**Directions for this task:** Tally the lines in the listing below that contain "model" and report the tally alone.

**Material for this task:**
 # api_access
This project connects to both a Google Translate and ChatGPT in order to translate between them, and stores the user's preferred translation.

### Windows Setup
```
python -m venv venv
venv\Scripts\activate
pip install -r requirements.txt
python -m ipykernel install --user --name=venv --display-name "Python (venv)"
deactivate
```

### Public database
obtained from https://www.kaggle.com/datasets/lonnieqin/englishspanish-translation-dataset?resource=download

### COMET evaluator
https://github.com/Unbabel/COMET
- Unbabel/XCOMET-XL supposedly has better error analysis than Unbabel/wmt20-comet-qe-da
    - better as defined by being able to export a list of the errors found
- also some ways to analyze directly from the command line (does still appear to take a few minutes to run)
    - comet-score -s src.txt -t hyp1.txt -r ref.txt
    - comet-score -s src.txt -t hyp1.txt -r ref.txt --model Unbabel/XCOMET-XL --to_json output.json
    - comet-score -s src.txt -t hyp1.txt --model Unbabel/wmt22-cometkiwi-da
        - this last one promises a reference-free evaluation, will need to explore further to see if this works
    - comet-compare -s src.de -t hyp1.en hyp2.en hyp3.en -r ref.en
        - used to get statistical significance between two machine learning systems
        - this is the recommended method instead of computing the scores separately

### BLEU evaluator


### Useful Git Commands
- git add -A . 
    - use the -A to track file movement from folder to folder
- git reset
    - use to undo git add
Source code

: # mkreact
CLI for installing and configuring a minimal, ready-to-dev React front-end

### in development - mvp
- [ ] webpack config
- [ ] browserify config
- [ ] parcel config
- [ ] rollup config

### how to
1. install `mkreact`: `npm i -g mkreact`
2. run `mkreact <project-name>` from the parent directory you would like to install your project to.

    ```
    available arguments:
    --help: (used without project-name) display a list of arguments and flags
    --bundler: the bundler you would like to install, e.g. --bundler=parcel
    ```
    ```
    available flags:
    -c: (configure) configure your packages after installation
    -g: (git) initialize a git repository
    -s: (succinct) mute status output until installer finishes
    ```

**Your solution:** 2